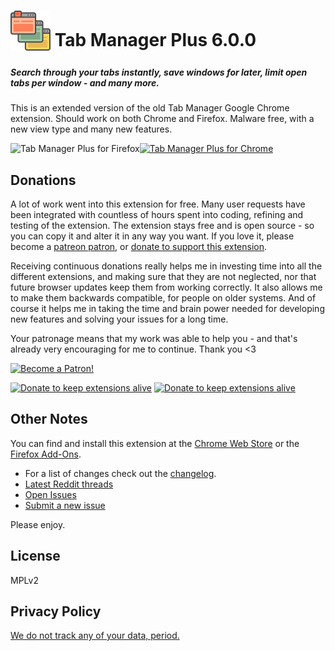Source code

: # <sub><img src="images/browsers64.png" width="64px" height="64px"></sub> Tab Manager Plus 6.0.0

##### Search through your tabs instantly, save windows for later, limit open tabs per window - and many more.

This is an extended version of the old Tab Manager Google Chrome extension. Should work on both Chrome and Firefox. Malware free, with a new view type and many new features.

[<img src="https://developer.chrome.com/webstore/images/ChromeWebStore_BadgeWBorder_v2_206x58.png" alt="Tab Manager Plus for Chrome">](
https://chrome.google.com/webstore/detail/tab-manager-plus-for-chro/cnkdjjdmfiffagllbiiilooaoofcoeff) [<img src="https://addons.cdn.mozilla.net/static/img/addons-buttons/AMO-button_1.png" align="left" alt="Tab Manager Plus for Firefox">](https://addons.mozilla.org/en-US/firefox/addon/tab-manager-plus-for-firefox/)

## Donations

A lot of work went into this extension for free. Many user requests have been integrated with countless of hours spent into coding, refining and testing of the extension. The extension stays free and is open source - so you can copy it and alter it in any way you want. If you love it, please become a [patreon patron](https://www.patreon.com/bePatron?u=26287710), or [donate to support this extension](https://www.paypal.com/cgi-bin/webscr?cmd=_s-xclick&hosted_button_id=67TZLSEGYQFFW).

Receiving continuous donations really helps me in investing time into all the different extensions, and making sure that they are not neglected, nor that future browser updates keep them from working correctly. It also allows me to make them backwards compatible, for people on older systems. And of course it helps me in taking the time and brain power needed for developing new features and solving your issues for a long time.

Your patronage means that my work was able to help you - and that's already very encouraging for me to continue. Thank you <3

[<img src="https://c5.patreon.com/external/logo/become_a_patron_button@2x.png" alt="Become a Patron!">](https://www.patreon.com/bePatron?u=26287710)

[<img src="https://www.paypalobjects.com/webstatic/mktg/logo/pp_cc_mark_74x46.jpg" alt="Donate to keep extensions alive">](https://www.paypal.com/cgi-bin/webscr?cmd=_s-xclick&hosted_button_id=67TZLSEGYQFFW)
[<img src="https://www.paypalobjects.com/en_US/i/btn/btn_donateCC_LG.gif" alt="Donate to keep extensions alive">](https://www.paypal.com/cgi-bin/webscr?cmd=_s-xclick&hosted_button_id=67TZLSEGYQFFW)

## Other Notes

You can find and install this extension at the [Chrome Web Store](https://chrome.google.com/webstore/detail/tab-manager-plus-for-chro/cnkdjjdmfiffagllbiiilooaoofcoeff) or the [Firefox Add-Ons](https://addons.mozilla.org/en-US/firefox/addon/tab-manager-plus-for-firefox/).

* For a list of changes check out the [changelog](./CHANGELOG.md).
* [Latest Reddit threads](https://www.reddit.com/search/?q=Tab%20Manager%20Plus)
* [Open Issues](https://github.com/stefanXO/Tab-Manager-Plus/issues)
* [Submit a new issue](https://github.com/stefanXO/Tab-Manager-Plus/issues/new)


Please enjoy.

## License
MPLv2

## Privacy Policy
[We do not track any of your data, period.](./PRIVACY.md)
----
Determine how many lines of the material include the string "that", and give only the resulting number.

▶ **Result for this task**
2